[Exercise objective] Your response should consist of one number, the count of lines below that contain "subsection".

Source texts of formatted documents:
______
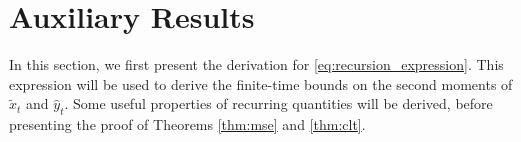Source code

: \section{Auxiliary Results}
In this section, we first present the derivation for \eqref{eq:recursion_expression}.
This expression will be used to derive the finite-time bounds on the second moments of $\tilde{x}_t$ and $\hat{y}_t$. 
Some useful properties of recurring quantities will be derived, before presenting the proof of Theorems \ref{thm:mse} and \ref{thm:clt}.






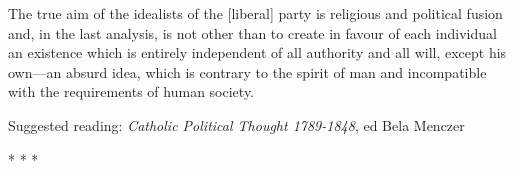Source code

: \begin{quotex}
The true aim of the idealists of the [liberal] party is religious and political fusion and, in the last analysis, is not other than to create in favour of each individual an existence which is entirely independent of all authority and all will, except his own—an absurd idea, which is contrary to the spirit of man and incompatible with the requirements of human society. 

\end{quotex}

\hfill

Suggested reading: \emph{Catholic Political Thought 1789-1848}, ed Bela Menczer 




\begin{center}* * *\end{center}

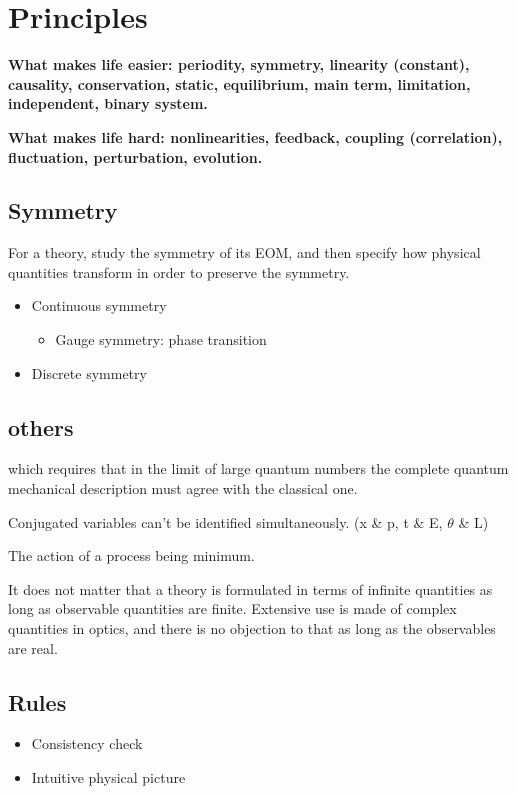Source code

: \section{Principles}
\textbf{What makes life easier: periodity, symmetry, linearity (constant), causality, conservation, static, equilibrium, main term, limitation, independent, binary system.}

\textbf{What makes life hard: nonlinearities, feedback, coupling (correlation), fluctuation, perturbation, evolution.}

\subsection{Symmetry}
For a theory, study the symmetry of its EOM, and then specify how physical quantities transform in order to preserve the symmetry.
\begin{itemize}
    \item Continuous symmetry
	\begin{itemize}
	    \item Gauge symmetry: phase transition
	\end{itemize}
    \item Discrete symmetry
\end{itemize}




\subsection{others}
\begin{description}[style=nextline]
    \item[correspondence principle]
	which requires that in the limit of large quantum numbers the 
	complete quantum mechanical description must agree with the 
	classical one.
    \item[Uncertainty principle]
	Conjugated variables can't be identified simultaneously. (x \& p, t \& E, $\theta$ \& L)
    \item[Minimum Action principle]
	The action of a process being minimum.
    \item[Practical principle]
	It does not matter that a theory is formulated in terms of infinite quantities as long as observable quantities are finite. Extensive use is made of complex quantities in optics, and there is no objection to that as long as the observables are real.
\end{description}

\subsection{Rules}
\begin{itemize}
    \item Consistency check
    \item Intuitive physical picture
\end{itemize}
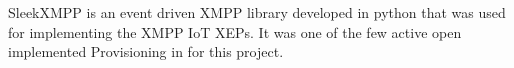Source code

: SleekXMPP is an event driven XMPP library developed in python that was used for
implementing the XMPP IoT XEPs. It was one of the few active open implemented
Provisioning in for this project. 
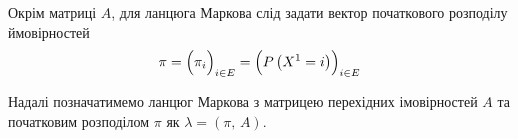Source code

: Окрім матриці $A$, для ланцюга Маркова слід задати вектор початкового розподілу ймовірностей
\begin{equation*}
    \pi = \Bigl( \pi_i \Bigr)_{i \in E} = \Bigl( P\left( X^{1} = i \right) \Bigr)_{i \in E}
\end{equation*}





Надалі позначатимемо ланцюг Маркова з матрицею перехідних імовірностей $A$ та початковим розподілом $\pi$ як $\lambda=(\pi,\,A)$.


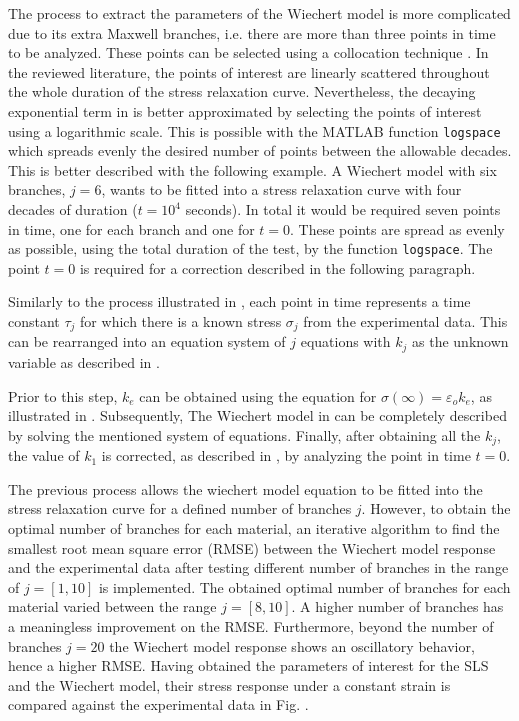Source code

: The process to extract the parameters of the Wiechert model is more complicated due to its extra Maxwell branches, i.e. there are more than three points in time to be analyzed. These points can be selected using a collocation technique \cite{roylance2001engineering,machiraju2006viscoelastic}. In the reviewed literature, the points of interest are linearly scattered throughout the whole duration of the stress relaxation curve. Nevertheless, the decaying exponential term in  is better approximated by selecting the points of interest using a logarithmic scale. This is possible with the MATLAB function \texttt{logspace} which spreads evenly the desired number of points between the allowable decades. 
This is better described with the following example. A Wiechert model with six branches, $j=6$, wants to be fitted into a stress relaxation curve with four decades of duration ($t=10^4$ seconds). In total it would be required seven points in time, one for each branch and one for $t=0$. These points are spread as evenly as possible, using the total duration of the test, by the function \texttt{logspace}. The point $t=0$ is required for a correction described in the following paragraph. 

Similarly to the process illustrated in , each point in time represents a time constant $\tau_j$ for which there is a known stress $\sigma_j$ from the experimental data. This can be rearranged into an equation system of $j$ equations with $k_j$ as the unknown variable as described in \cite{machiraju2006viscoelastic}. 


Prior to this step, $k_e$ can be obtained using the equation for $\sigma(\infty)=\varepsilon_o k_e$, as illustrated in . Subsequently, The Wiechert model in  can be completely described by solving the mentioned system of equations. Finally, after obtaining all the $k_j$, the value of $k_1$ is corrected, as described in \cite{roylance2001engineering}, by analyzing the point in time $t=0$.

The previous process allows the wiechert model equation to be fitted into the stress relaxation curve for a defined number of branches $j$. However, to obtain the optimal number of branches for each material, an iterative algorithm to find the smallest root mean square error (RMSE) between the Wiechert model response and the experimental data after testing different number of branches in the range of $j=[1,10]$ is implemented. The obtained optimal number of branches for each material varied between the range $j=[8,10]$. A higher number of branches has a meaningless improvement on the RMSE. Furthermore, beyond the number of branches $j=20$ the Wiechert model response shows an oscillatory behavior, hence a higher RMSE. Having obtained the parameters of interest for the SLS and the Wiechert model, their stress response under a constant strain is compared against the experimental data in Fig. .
______
[Completed task] 3